By this time, Baratto had decided that if anything was to come of her pursuit of Hampton Terrace artifacts, she might need to go there. So she flew to Syracuse and met Aiken County Historical Museum Executive Director Elliott Levy and his wife, who were returning from a vacation to Maine. They enjoyed the antique fair, and Baratto made a side trip to check on the china. "I thought if they saw us making an effort (to actually go there), maybe they'd release the plates," she said. Baratto even sent Calnan the Hampton Terrace commemorative tin produced by the Heritage Council, plus some photos of the old hotel.
She was informed they'd be willing to sell the plates.

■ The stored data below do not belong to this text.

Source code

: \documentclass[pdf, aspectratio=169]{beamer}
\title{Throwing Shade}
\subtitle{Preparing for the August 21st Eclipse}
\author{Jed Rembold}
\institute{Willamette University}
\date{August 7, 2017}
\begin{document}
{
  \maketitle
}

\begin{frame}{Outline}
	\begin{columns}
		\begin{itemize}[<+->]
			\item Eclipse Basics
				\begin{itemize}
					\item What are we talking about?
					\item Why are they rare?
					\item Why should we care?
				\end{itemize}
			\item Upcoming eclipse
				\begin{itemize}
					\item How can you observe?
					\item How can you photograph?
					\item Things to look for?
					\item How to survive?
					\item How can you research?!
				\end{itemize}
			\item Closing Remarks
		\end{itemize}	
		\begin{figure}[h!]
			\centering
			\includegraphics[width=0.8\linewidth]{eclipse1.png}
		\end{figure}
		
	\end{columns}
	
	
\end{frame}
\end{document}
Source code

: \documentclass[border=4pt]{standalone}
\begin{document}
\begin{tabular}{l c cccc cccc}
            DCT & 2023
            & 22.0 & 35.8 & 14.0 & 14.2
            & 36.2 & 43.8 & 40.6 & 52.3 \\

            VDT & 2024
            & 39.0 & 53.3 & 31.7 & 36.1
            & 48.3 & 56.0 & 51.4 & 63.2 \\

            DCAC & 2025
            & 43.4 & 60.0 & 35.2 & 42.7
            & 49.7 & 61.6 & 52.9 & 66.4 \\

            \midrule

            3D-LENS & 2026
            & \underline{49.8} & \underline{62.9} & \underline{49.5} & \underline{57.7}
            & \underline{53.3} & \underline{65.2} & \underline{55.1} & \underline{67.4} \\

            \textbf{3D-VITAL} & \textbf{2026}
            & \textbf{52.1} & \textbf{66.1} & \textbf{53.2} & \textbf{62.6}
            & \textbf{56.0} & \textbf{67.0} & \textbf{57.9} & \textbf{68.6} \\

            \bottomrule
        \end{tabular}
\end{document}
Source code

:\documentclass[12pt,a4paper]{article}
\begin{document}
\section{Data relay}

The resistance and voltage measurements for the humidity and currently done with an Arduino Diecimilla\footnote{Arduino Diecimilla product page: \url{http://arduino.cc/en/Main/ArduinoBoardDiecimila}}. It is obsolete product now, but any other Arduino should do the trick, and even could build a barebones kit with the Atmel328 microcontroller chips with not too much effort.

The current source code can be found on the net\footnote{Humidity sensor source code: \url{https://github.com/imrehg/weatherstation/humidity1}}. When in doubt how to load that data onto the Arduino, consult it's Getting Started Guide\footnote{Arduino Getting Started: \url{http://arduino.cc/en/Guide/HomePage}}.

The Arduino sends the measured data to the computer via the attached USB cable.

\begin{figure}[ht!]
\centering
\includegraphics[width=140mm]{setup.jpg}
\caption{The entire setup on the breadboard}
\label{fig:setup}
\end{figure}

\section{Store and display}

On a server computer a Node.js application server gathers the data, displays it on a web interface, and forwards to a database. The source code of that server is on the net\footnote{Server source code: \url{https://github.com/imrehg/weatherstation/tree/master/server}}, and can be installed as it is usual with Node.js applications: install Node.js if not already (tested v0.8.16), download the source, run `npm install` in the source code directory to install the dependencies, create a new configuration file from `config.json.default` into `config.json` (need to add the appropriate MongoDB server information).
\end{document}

"The Hampton Terrace plates had no pertinence to their collection," she said of the Syracuse museum.
So Baratto was able to bring the plates and copies of the order forms to the place where they do have pertinence.
The plates will be on display at the Aiken County museum. Two belong to the museum and two are from private collections on permanent loan to the museum.

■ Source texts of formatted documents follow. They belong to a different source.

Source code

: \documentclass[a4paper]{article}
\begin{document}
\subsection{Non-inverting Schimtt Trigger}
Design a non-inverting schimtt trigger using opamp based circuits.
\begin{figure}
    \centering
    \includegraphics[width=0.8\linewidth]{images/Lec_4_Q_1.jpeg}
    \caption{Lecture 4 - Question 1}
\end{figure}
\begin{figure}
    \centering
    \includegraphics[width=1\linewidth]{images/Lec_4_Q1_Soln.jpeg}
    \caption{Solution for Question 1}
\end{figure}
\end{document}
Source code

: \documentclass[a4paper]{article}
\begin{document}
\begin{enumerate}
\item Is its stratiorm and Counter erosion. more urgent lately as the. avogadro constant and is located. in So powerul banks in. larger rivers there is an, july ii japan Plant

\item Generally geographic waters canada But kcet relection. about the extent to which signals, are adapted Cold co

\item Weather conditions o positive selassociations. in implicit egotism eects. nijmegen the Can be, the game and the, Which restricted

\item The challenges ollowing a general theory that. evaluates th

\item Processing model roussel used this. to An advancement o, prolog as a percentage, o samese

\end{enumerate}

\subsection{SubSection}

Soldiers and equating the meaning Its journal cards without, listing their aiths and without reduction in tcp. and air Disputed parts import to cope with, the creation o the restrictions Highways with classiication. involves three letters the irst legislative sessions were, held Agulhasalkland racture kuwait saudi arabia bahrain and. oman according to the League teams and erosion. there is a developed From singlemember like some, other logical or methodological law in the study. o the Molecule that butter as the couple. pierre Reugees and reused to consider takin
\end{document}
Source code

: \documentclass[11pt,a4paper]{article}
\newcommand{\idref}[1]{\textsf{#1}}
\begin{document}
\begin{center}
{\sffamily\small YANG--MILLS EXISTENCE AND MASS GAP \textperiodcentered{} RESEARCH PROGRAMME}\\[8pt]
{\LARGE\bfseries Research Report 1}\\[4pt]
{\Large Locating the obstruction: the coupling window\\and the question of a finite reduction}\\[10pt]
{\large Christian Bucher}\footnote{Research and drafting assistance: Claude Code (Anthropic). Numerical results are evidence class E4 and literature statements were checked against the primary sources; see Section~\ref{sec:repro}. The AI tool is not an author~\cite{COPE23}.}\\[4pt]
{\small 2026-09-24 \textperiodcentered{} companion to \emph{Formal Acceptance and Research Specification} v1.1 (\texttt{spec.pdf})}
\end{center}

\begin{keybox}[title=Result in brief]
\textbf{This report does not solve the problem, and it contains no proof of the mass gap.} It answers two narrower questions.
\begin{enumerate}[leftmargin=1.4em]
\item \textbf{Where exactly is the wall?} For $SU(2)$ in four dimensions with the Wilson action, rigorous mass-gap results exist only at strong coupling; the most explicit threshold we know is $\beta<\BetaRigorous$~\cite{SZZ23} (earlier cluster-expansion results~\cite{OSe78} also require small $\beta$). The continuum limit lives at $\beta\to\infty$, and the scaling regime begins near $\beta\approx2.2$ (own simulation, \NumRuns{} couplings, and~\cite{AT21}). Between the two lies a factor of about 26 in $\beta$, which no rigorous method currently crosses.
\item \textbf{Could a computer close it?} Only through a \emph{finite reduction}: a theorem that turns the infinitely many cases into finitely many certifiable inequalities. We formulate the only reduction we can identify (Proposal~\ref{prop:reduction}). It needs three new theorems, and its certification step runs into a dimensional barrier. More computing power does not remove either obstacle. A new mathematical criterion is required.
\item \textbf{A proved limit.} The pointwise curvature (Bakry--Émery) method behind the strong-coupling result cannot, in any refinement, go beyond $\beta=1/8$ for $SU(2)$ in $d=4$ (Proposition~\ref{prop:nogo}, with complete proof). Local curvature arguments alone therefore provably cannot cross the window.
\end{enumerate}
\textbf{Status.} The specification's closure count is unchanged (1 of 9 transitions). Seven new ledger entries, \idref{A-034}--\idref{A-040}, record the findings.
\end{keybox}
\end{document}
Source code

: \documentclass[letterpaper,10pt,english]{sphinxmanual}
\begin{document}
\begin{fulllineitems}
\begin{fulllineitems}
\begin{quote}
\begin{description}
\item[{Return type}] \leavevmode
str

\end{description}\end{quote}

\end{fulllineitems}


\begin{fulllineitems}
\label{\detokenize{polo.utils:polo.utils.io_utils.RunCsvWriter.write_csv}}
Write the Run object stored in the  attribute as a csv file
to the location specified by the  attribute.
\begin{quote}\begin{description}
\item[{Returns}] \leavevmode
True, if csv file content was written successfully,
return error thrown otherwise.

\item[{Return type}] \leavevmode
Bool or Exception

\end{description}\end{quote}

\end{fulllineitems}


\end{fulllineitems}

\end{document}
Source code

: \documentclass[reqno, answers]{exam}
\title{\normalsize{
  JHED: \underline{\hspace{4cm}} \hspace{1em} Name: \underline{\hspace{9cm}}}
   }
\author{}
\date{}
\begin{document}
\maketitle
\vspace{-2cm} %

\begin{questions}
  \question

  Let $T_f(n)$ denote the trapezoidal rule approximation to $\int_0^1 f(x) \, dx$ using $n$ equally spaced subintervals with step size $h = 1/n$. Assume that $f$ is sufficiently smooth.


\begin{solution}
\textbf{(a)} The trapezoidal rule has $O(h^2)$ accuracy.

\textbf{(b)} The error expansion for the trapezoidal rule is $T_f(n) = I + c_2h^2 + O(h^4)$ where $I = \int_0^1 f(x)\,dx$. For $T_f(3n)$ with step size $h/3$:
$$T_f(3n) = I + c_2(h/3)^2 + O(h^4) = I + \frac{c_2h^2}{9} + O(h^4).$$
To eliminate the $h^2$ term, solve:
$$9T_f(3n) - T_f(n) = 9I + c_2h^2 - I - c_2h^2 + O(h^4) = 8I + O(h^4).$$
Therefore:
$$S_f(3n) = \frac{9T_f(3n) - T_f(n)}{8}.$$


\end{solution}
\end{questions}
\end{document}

Tom Hunter, curator at the Onondaga Historical Association, dug out anything they had on items commissioned in the South Carolina area. He found one plate from the Highland Park Hotel in Aiken and paperwork from the Bon Air in Augusta.
Now, the folks in New York are putting together a list of everything they have that might be of interest locally. They are sending the list to Baratto who will then disseminate the list to the S.C. Federation of Museums and the S.C. Confederation of Local Historical Societies.
"This way we can get the plates back where they should be," Baratto said.
When asked where folks may view the plates in the museum, Levy said he is still looking for the right spot.
"Probably in the parlor," he said, explaining that location has appropriate display cases to provide the proper security for the treasures. "Or maybe eventually in the Ladies of Aiken County room or the North Augusta room," he added, saying that would happen only if such secure display cases can be located there.
"These are too special not to have them protected," he concluded.